Escrever sobre a experiência marcante no Congresso dos Professores no Araguaia é retornar aos dias de intensa reflexão e descoberta, onde os caminhos da história se entrelaçam com as nossas próprias jornadas.

Ao lado do Professor César Espíndola de Diamantino, uma figura cujo compromisso com a educação e o saber é tão profundo quanto suas raízes no Mato Grosso, trilhamos juntos uma viagem não apenas geográfica, mas também espiritual.

Partimos como os primeiros do Sintep, os educadores que carregam não só livros, mas ideais de justiça e transformação social.
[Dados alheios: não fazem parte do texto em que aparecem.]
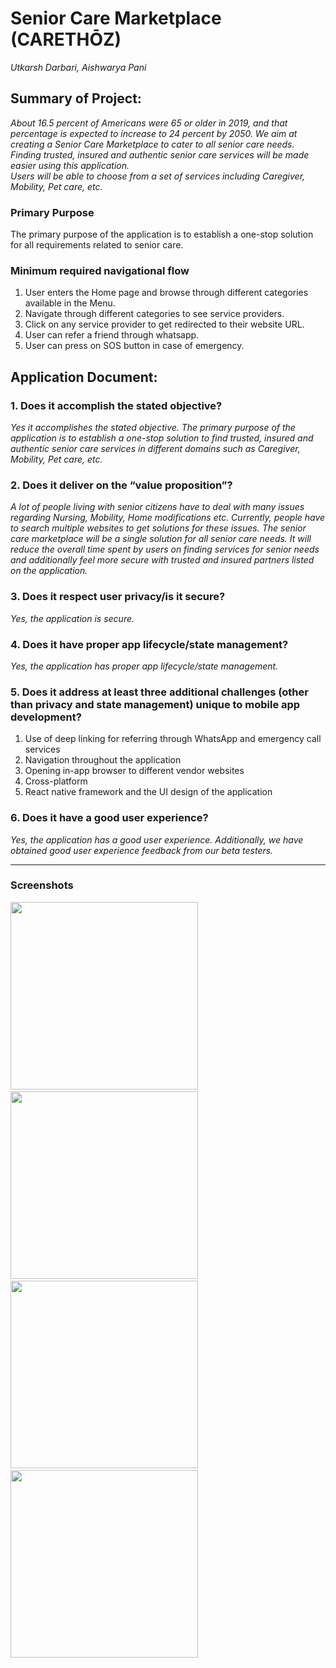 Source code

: # Senior Care Marketplace (CARETHŌZ)
*Utkarsh Darbari, Aishwarya Pani*<br />

## Summary of Project:
*About 16.5 percent of Americans were 65 or older in 2019, and that percentage is expected to increase to 24 percent by 2050. 
We aim at creating a Senior Care Marketplace to cater to all senior care needs. 
Finding trusted, insured and authentic senior care services will be made easier using this application. <br />
Users will be able to choose from a set of services including Caregiver, Mobility, Pet care, etc.*

### Primary Purpose
The primary purpose of the application is to establish a one-stop solution for all requirements related to senior care.

### Minimum required navigational flow
1. User enters the Home page and browse through different categories available in the Menu.
2. Navigate through different categories to see service providers.
3. Click on any service provider to get redirected to their website URL.
4. User can refer a friend through whatsapp.
5. User can press on SOS button in case of emergency.

## Application Document:
### 1. Does it accomplish the stated objective? 
*Yes it accomplishes the stated objective. The primary purpose of the application is to establish a one-stop solution to find trusted, insured and authentic senior care services in different domains such as Caregiver, Mobility, Pet care, etc.*
### 2. Does it deliver on the “value proposition”?
*A lot of people living with senior citizens have to deal with many issues regarding Nursing, Mobility, Home modifications etc. Currently, people have to search multiple websites to get solutions for these issues. The senior care marketplace will be a single solution for all senior care needs. It will reduce the overall time spent by users on finding services for senior needs and additionally feel more secure with trusted and insured partners listed on the application.*
### 3. Does it respect user privacy/is it secure?
*Yes, the application is secure.*
### 4. Does it have proper app lifecycle/state management? 
*Yes, the application has proper app lifecycle/state management.*
### 5. Does it address at least three additional challenges (other than privacy and state management) unique to mobile app development?
1. Use of deep linking for referring through WhatsApp and emergency call services
2. Navigation throughout the application
3. Opening in-app browser to different vendor websites
4. Cross-platform
5. React native framework and the UI design of the application
### 6. Does it have a good user experience?
*Yes, the application has a good user experience. Additionally, we have obtained good user experience feedback from our beta testers.*

----------------------------------------------------------------
### Screenshots

<img src="https://user-images.githubusercontent.com/114898227/207205518-1e7b2ec3-ed12-45f2-85c1-f69c54daba6a.jpeg" width="300"> &nbsp; &nbsp; &nbsp;
<img src="https://user-images.githubusercontent.com/114898227/207205515-ba9a2e8e-e800-4c3b-a103-651a5c402b90.jpeg" width="300"> &nbsp; &nbsp; &nbsp; 
<img src="https://user-images.githubusercontent.com/114898227/207207293-efd560d2-77c8-4822-92ef-ecc4ea68e391.jpeg" width="300"> &nbsp; &nbsp; &nbsp; 
<img src="https://user-images.githubusercontent.com/114898227/207205510-816b97d8-7a14-49ad-9192-60026624bcea.jpeg" width="300">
Na estrada, entre paisagens que contam histórias silenciosas, folheávamos as palavras de Pedro Casaldáliga, cuja voz ecoa como um farol de esperança nas lutas pela dignidade humana e ambiental.

Neste encontro de mentes e corações, o legado de Dom Pedro Casaldáliga se entrelaça com nossas próprias vidas, nos desafiando a sermos agentes de mudança, mesmo nas estradas empoeiradas que levam aos rincões esquecidos do nosso país.

Cada página virada, cada quilômetro percorrido, foi um testemunho vivo da perseverança e da solidariedade que nos fortalece como professores e como cidadãos comprometidos com um mundo mais justo e igualitário.

Em memória desta caminhada compartilhada e em homenagem ao Professor César Espíndola, que com sua sabedoria e humildade nos guiou nessa viagem, reafirmamos nosso compromisso com a educação transformadora e com a defesa incansável dos direitos humanos.

Que nossas vozes se unam em coro, ecoando as lições aprendidas nos campos do Araguaia, para que o legado de luta e esperança perdure nas gerações futuras.